Maximum A Posteriori (MAP) Estimation

Introduction

Maximum Likelihood Estimation (MLE) and Maximum A Posteriori (MAP) are both methods for estimating some variable in the space of a probability distributions. They are similar, as they compute a single estimate, instead of a full distribution. In this lesson, we shall introduce MAP as an estimation technique in the context of Bayes theorem. We shall also look at the similarities between two approaches and their use cases.

Objectives:

You will be able to:

  • Understand and explain the difference between MLE and MAP
  • Evaluate the role of prior into the MAP equation, for a Bayesian estimation
  • Understand how for beta distribution priors, the MAP is equal to MLE

MLE - A quick recap

We have used the concept of MLE before. For example, if you want to fit a normal distribution to your data, you can take the sample mean and variance as the parameters associated with this normal distribution. This is in fact exactly what you are doing when using Maximum Likelihood Estimation: you are in fact trying to find parameters associated with (simple or even very complex) distrubtions.

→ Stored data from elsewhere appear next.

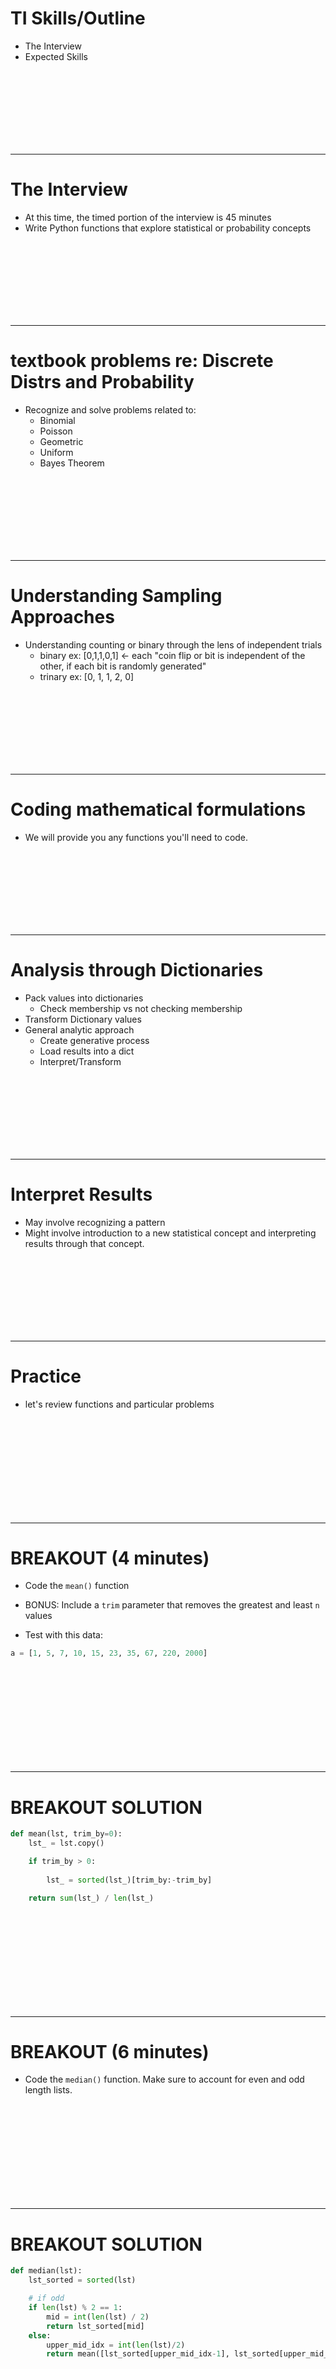 # TI Skills/Outline
* The Interview
* Expected Skills


<br><br><br><br><br><br><br>

----------------------------------------------------
# The Interview
* At this time, the timed portion of the interview is 45 minutes 
* Write Python functions that explore statistical or probability concepts

<br><br><br><br><br><br><br>

----------------------------------------------------
# textbook problems re: Discrete Distrs and Probability
* Recognize and solve problems related to:
    * Binomial
    * Poisson
    * Geometric
    * Uniform
    * Bayes Theorem


<br><br><br><br><br><br><br>

----------------------------------------------------
# Understanding Sampling Approaches
* Understanding counting or binary through the lens of independent trials
    * binary ex: [0,1,1,0,1] <- each "coin flip or bit is independent of the other, if each bit is randomly generated"
    * trinary ex: [0, 1, 1, 2, 0]


<br><br><br><br><br><br><br>

----------------------------------------------------
# Coding mathematical formulations
* We will provide you any functions you'll need to code.
  
  
<br><br><br><br><br><br><br>

----------------------------------------------------
# Analysis through Dictionaries
* Pack values into dictionaries
    * Check membership vs not checking membership
* Transform Dictionary values
* General analytic approach
    * Create generative process
    * Load results into a dict
    * Interpret/Transform


<br><br><br><br><br><br><br>

----------------------------------------------------
# Interpret Results
* May involve recognizing a pattern
* Might involve introduction to a new statistical concept and interpreting results through that concept.



<br><br><br><br><br><br><br>

----------------------------------------------------
# Practice
* let's review functions and particular problems



<br><br><br><br><br><br><br><br><br>

---------------------------------------------------------------
# BREAKOUT (4 minutes)
*  Code the `mean()` function
* BONUS: Include a `trim` parameter that removes the greatest and least `n` values

* Test with this data:

```python
a = [1, 5, 7, 10, 15, 23, 35, 67, 220, 2000]
```

<br><br><br><br><br><br><br><br><br>

---------------------------------------------------------------
# BREAKOUT SOLUTION

```python
def mean(lst, trim_by=0):
    lst_ = lst.copy()

    if trim_by > 0:
        
        lst_ = sorted(lst_)[trim_by:-trim_by]

    return sum(lst_) / len(lst_)
```

<br><br><br><br><br><br><br><br><br>

---------------------------------------------------------------
# BREAKOUT (6 minutes)
* Code the `median()` function. Make sure to account for even and odd length lists.


<br><br><br><br><br><br><br><br><br>

---------------------------------------------------------------
# BREAKOUT SOLUTION

```python
def median(lst):
    lst_sorted = sorted(lst)

    # if odd
    if len(lst) % 2 == 1:
        mid = int(len(lst) / 2)
        return lst_sorted[mid]
    else:
        upper_mid_idx = int(len(lst)/2)
        return mean([lst_sorted[upper_mid_idx-1], lst_sorted[upper_mid_idx]])
```


<br><br><br><br><br><br><br><br><br>

---------------------------------------------------------------
# BREAKOUT (4 minutes)
Code the `variance()` function. Make sure to include a parameter that determines whether the data is a sample or population, and apply Bessel's correction accordingly


* **Population Variance**:

$$
\sigma^2 = \frac{1}{n} \sum_{i=1}^{n} (x_i - \mu)^2
$$

* **Sample Variance**:

$$
s^2 = \frac{1}{n-1} \sum_{i=1}^{n} (x_i - \overline x)^2
$$

* Recall:
    * $\mu$ : population mean
    * $\overline x$ : sample mean


<br><br><br><br><br><br><br><br><br>

---------------------------------------------------------------
# BREAKOUT (4 minutes)

```python
def variance(lst, sample=True):
    mean_ = mean(lst)

    total = 0

    for item in lst:
        total += (item - mean_)**2

    if sample:
        return total / (len(lst) - 1)
    else:
        return total / len(lst)
```


<br><br><br><br><br><br><br><br><br>

---------------------------------------------------------------
# BREAKOUT (2 minutes)
Code the `stdev()` function. Make sure to include a parameter that determines whether the data is a sample or population, and apply Bessel's correction accordingly

* **Population Standard Deviation**:

$$
\sigma = \sqrt{\frac{1}{n} \sum_{i=1}^{n} (x_i - \mu)^2}
$$

* **Sample Standard Deviation**:

$$
s = \sqrt{\frac{1}{n-1} \sum_{i=1}^{n} (x_i - \overline x)^2}
$$

<br><br><br><br><br><br><br><br><br>

---------------------------------------------------------------
# BREAKOUT SOLUTION
Code the `stdev()` function. Make sure to include a parameter that determines whether the data is a sample or population, and apply Bessel's correction accordingly

```python
def stdev(lst, sample=True):
    return variance(lst, sample)**(1/2)
```



<br><br><br><br><br><br><br><br><br>

---------------------------------------------------------------
# BREAKOUT (3 minutes) 
code `factorial()`


<br><br><br><br><br><br><br><br><br>

---------------------------------------------------------------
# BREAKOUT Solution

```python
def factorial(num):
    prod = 1
    for n in range(2, num+1):
        prod *= n
    return prod
```

#### recursive factorial

```python
# Factorial of a number using recursion

def factorial_recursive(n):
   if n == 1:
       return n
   else:
       return n * factorial_recursive(n-1)
```

<br><br><br><br><br><br><br><br><br>

---------------------------------------------------------------
# BREAKOUT (3 minutes)
Code the `permutations(n,k)` function

$nPk = \frac{n!}{(n-k)!}$


<br><br><br><br><br><br><br><br><br>

---------------------------------------------------------------
# BREAKOUT Solution
Code the `permutations(n,k)` function

```python
def permutations(n, k):
    return int(factorial(n) / factorial(n-k))
```

Slightly more optimized:

```python
def permutations(n, k):
    perm = 1
    for i in range(n, n-k, -1):
        perm *= i
    return perm
```

<br><br><br><br><br><br><br><br><br>

---------------------------------------------------------------
# BREAKOUT (3 minutes)
Write a permutations story problem


<br><br><br><br><br><br><br><br><br>

---------------------------------------------------------------
# BREAKOUT (3 minutes)
Code the `combinations Function`

$$
nCk = \frac{n!}{((n-k)! k!)}
$$

<br><br><br><br><br><br><br><br><br>

---------------------------------------------------------------
# BREAKOUT Solution
Code the `combinations Function`

$$
nCk = \frac{n!}{((n-k)! k!)}
$$

```python
def combinations(n, k):
    return int(factorial(n) / (factorial(n-k) * factorial(k)))

# Slightly more optimal:
def combinations(n, k):
    perm = 1
    for i in range(n, n-k, -1):
        perm *= i
    return int(perm / factorial(k))
```

<br><br><br><br><br><br><br><br><br>

---------------------------------------------------------------
# BREAKOUT (3 minutes)
Write a combinations story problem


<br><br><br><br><br><br><br><br><br><br>
---------------------------------------
# BREAKOUT (4 minutes)
Code the `bernoulli()` function. It should take one argument, `p_success`.

You will want to use `from random import random`. The `random()` function will return a uniformly distributed random float between 0 and 1.


<br><br><br><br><br><br><br><br><br><br>
---------------------------------------
# BREAKOUT (4 minutes)
Code the `bernoulli()` function. It should take one argument, `p_success`.

```python
def bernoulli(p_success=0.5):
    draw = random() # gets a val betw 0 and 1

    if draw < p_success:
        return True
    else:
        return False
```


<br><br><br><br><br><br><br><br><br><br>
---------------------------------------
# BREAKOUT (4 minutes)
Code the `get_list_of_bits()` function. It should take one argument, `n_bits`, and it should return a list containing random 1s and 0s.


<br><br><br><br><br><br><br><br><br><br>
---------------------------------------
# BREAKOUT SOLUTION

```python
from random import choice

def get_bit():
    return choice([0,1])

def generate_n_bits(n=8):
    return [get_bit() for _ in range(n)]
    # lst = []
    # for _ in range(n):
    #     lst.append(get_bit())
    # return lst
```

<br><br><br><br><br><br><br><br><br><br>
---------------------------------------
# BREAKOUT (4 minutes)
#### Write a function called binary_sampling_dict that has two params
* `num_bits=8`
* `num_samples=1000`

return a `dict` where the keys represent the number of successes,
and the values associated with those keys represent the count
of that number of successes occurring.

```python
{
    0: 35,
    1: 63,
    ...
    num_bits: count of num_bits successes
}

# 00101101 : 4 successes
```


<br><br><br><br><br><br><br><br><br><br>
---------------------------------------
# BREAKOUT Solution
#### Write a function called binary_sampling_dict that has two params
* `num_bits=8`
* `num_samples=1000`

```python
def binary_sampling_dict(num_bits=8, num_samples=1000):
    d = dict()

    for _ in range(num_samples):
        binary = generate_n_bits(num_bits)
        observed_k = sum(binary)

        if observed_k not in d:
            d[observed_k] = 0
        d[observed_k] += 1

    return d
```


<br><br><br><br><br><br><br><br><br><br>
---------------------------------------
# BREAKOUT (3 minutes)
### Code the Binomial PMF (`binomial_pmf(n,p,k)`)
* 3 parameters
$n$ = number of bernoulli trials
$p$ = probability of success on any given bernoulli trial
$k$ = specific number of successes for which to find the probability

$$
P(X=k) = {n \choose k} p^k(1-p)^{n-k}
$$


<br><br><br><br><br><br><br><br><br><br>
---------------------------------------
# BREAKOUT Solution
### Code the Binomial Distribution 

```python
def binomial_pmf(n, k, p=0.5):
    return combinations(n, k) * (p**k) * (1-p)**(n-k)
```


<br><br><br><br><br><br><br><br><br><br>
---------------------------------------
# BREAKOUT (4 minutes) 
### Code the Binomial CDF (`binomial_cdf(n, k_high, p=0.5)`)

$$
P(X \le k) = \sum_{i=0}^k {n \choose i}p^i(1-p)^{n-i}
$$


<br><br><br><br><br><br><br><br><br><br>
---------------------------------------
# BREAKOUT Solution
### Code the Binomial CDF (`binomial_pmf(n, k_high, p=0.5)`)

```python
def binomial_cdf(n, k_high, p=0.5):
    cumulative = 0.0

    for k in range(0, k_high+1):
        cumulative += binomial_pmf(n, k, p)

    return cumulative
```


<br><br><br><br><br><br><br><br><br><br>
---------------------------------------
# BREAKOUT (5 minutes)
#### Code the `binomial_pmf_dict()` function.
This should take 4 parameters:
* `n`: the number of trials
* `k_low`: the low value of $k$ in the dictionary
* `k_high`: the high value of $k$ in the dictionary
* `p=0.5`: the probability of success of a given bernoulli trial


<br><br><br><br><br><br><br><br><br><br>
---------------------------------------
# BREAKOUT Solution

```python
def binomial_pmf_dict(n, k_low, k_high, p=0.5):
    d = dict()

    for k in range(k_low, k_high+1):
        d[k] = binomial_pmf(n, k, p)

    return d

d = binomial_pmf_dict(8, 0, 8, p=0.25)

for k, v in d.items():
    print(f'{k}: {v}')
```


<br><br><br><br><br><br><br><br><br><br>
---------------------------------------
# BREAKOUT (4 minutes)
Code the `poisson_pmf()` function.
* $e = 2.71828$
* Note, both the constant `e` and the `factorial()` function are available from the `math` module.


$$
P(\lambda, k \text{ events}) = \frac{e^{-\lambda}\lambda^k}{k!}
$$


<br><br><br><br><br><br><br><br><br><br>
---------------------------------------
# BREAKOUT Solution
Code the `poisson_pmf()` function.
Note, both the constant `e` and the `factorial()` function are available from the `math` module.

$$
P(\lambda, k \text{ events}) = \frac{e^{-\lambda}\lambda^k}{k!}
$$


```python
from math import e, factorial

# print(e) # 2.718281828459045

def poisson_pmf(lmbda, k):
    return lmbda**k * e**(-lmbda) / factorial(k)
```


<br><br><br><br><br><br><br><br><br><br>
---------------------------------------
# BREAKOUT (5 minutes)
#### Code the `poisson_cdf` function


<br><br><br><br><br><br><br><br><br><br>
---------------------------------------
# BREAKOUT Solution
#### Code the `poisson_cdf` function

```python
def poisson_cdf(lmbda, k_high):
    cdf = 0.0

    for k in range(k_high+1):
        cdf += poisson_pmf(lmbda, k)

    return cdf
```

<br><br><br><br><br><br><br><br><br><br>
---------------------------------------
# BREAKOUT (6 minutes)
#### Code the `poisson_pmf_dict()`
* your parameters will be 
    * `lmbda`
    * `low_k`
    * `high_k`

Holding `lmbda` constant, write a function that returns a dictionary showing the probs for number of events from `low_k` to `high_k` (inclusive)


<br><br><br><br><br><br><br><br><br><br>
---------------------------------------
# BREAKOUT Solution

```python
def poisson_pmf_dict(lmbda, low_k, high_k):
    d = dict()

    for k in range(low_k, high_k+1):
        d[k] = poisson_pmf(lmbda, k)

    return d

d = poisson_pmf_dict(10, 0, 30)

for k, v in d.items():
    print(f'{k}: {round(v, 6)}')
```



<br><br><br><br><br><br><br><br>

--------------------------------
# BREAKOUT (4 minutes)
Code the `geometric_pmf()` function
* `p` : probability
* `k` : number of failures (inclusive or exclusive of the 1st success)
* `inclusive=True` : whether or not to use inclusive or exclusive pmf

PMF calculating the number of trials up to **and including** the first success

$$
P(X=k) = p (1-p)^{k-1}
$$

PMF calculating the number of trials **before** the first success

$$
P(X=k) = p (1-p)^{k}
$$

<br><br><br><br><br><br><br><br>

--------------------------------
# BREAKOUT Solution
Code the `geometric_pmf()` function
* `p` : probability
* `k` : number of failures (inclusive or exclusive of the 1st success)
* `inclusive=True` : whether or not to use inclusive or exclusive pmf

```python
def geometric_pmf(p, k, inclusive=True):
    return p * (1-p)**(k-inclusive)
    # if inclusive:
    #     return p * (1-p)**(k-1)
    # else:
    #     return p * (1-p)**k
```


<br><br><br><br><br><br><br><br>

--------------------------------
# BREAKOUT (5 minutes)
Code 2 Functions

`geom_cdf_accum(p, k, inclusive=True)`
This function should use the PMF functions in an accumulator pattern


`geom_cdf_closed(p, k, inclusive=True)`
This function should use the CDF formulas: 
* up to **and including** the first success
    * $P(X \le k) = 1 - (1-p)^{k}$
* **before** the first success
    * $P(X \lt k) = 1 - (1-p)^{k+1}$


<br><br><br><br><br><br><br><br>

--------------------------------
# BREAKOUT Solution

```python
def geom_cdf_accum(p, k, inclusive=True):
    proba = 0.0

    if inclusive:
        starting_at = 1
    else:
        starting_at = 0

    for r in range(starting_at, k+1):
        proba += geometric_pmf(p, r, inclusive)

    return proba


def geom_cdf_closed(p, k, inclusive=True):
    if inclusive:
        return 1 - (1-p)**k
    else:
        return 1 - (1-p)**(k+1)
```



<br><br><br><br><br><br><br><br>

--------------------------------
# BREAKOUT (4 minutes)
##### Code the `geometric_pmf_dict(p, k_high, inclusive=True)` function


<br><br><br><br><br><br><br><br>

--------------------------------
# BREAKOUT Solution
##### Code the `geometric_pmf_dict(p, k_high, inclusive=True)` function

```python
def geometric_pmf_dict(p, k_high, inclusive=True):
    d = dict()

    for k in range(inclusive, k_high+1):
        d[k] = geometric_pmf(p, k, inclusive)

    return d

d_incl = geometric_pmf_dict(p=0.5, k_high=10, inclusive=True)
d_excl = geometric_pmf_dict(p=0.5, k_high=10, inclusive=False)

for k, v in d_excl.items():
    print(f'{k}: {v}')
```

<br><br><br><br><br><br><br><br>

--------------------------------
# BREAKOUT (4 minutes)
##### Code the `geometric_cdf_dict(p, k_high, inclusive=True)` function


<br><br><br><br><br><br><br><br>

--------------------------------
# BREAKOUT Solution
##### Code the `geometric_cdf_dict(p, k_high, inclusive=True)` function

```python
def geometric_cdf_dict(p, k_high, inclusive=True):
    d = dict()

    for k in range(inclusive, k_high+1):
        d[k] = geom_cdf_closed(p, k, inclusive)

    return d

d_incl = geometric_cdf_dict(p=0.5, k_high=100, inclusive=True)
d_excl = geometric_cdf_dict(p=0.5, k_high=10, inclusive=False)

for k, v in d_incl.items():
    print(f'{k}: {v}')
```


<br><br><br><br><br><br><br><br>

--------------------------------
# BREAKOUT (4 minutes)
Code the `geometric(p=0.5)` function. This function should call to the `bernoulli(p)` function and count the number of samples before (not including) the first success. The function should return that count


<br><br><br><br><br><br><br><br>

--------------------------------
# BREAKOUT Solution
Code the `geometric(p=0.5)` function. This function should call to the `bernoulli(p)` function and count the number of bernoulli trials before (not including) the first success. The function should return that count

```python
def geometric(p=0.5):
    # num of failures prior to success
    lst = []

    for _ in range(10000000000):
        flip = bernoulli(p)
        lst.append(flip)

        if flip == 1:
            break
    
    return len(lst) - 1


print(geometric(p=0.0005))
```

<br><br><br><br><br><br><br><br>

--------------------------------
# BREAKOUT (5 minutes)
code the `geometric_samples_dict(p=0.05, num_samples=10000)` function. It should sample from the `geometric()` function above

<br><br><br><br><br><br><br><br>

--------------------------------
# Analyzing Geometric Sampling
Can pack samples into a dictionary.

```python
def geometric_samples_dict(p=0.05, num_samples=10000):
    d = dict()

    for _ in range(num_samples):
        num_failures = geometric(p)

        if num_failures not in d:
            d[num_failures] = 0
        d[num_failures] += 1
    
    return d

d = geometric_samples_dict(p=0.05, num_samples=100000)

# for k, v in sorted(d.items()):
#     print(f'{k}: {v}')
```


<br><br><br><br><br><br><br><br>

--------------------------------
# Breakout: Binomial Textbook Probs
You are sitting on a park bench watching city buses go by. On average,
two out of every 13 buses that goes by has an advertisement for
oat milk on it. 

**What is the probability that, in one particular set of observations, 10 out of 20 buses have oat milk ads on them?**


**What is the probability that less than 9 buses have oat milk adds?**



<br><br><br><br><br><br><br><br>

--------------------------------
# Breakout Solution
You are sitting on a park bench watching city buses go by. On average, two out of every 13 buses that goes by has an advertisement for oat milk on it. 

**What is the probability that, in one particular set of observations, 10 out of 20 buses have oat milk ads on them?**

```python
p = 2/13
k = 10
n = 20
# print(binomial_pmf(n,k,p))
```

**What is the probability that less than 9 buses have oat milk adds?**

```python
# accum = 0.0
# for k_ in range(0, 8+1):
#     accum += binomial_pmf(n, k_, p)

# print(accum)
```







<br><br><br><br><br><br><br><br>

--------------------------------
# Breakout:
Write your own Binomial Story problem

Here's a quick summary of what we now know, let’s say we have a likelihood function $P(X|θ)$ i.e. the MLE for theta, given the data (X), then parameter we want to infer is:

$$\theta_{MLE} = \underset{\theta}{\operatorname{argmax}}P(X | \theta)$$

$$=\underset{\theta}{\operatorname{argmax}}\prod_{i}P(x_i|\theta)$$

For above equation, product of some numbers $< 1$ will continue to shrink and would approach 0 as the number of those numbers goes to infinity. This would render it computationally inefficient because of number of operations involved. Hence, we will instead work in the monotonically increasing log space because we know that maximizing a function is equal to maximizing the log of that function.

$$\theta_{MLE} = \underset{\theta}{\operatorname{argmax}}\log P(x_i | \theta)$$

To use this optimization framework, we need to derive the log likelihood of our model, then maximizing it with regard of θ . We can maximize it using an optimization algorithm like Gradient Descent.

MAP - Maximum A Posteriori

ONce we understand how MLE works, we can move on to understand the MAP estimation.

MAP usually comes up in Bayesian setting. Because, as the name suggests, it works on a posterior distribution, not only the likelihood.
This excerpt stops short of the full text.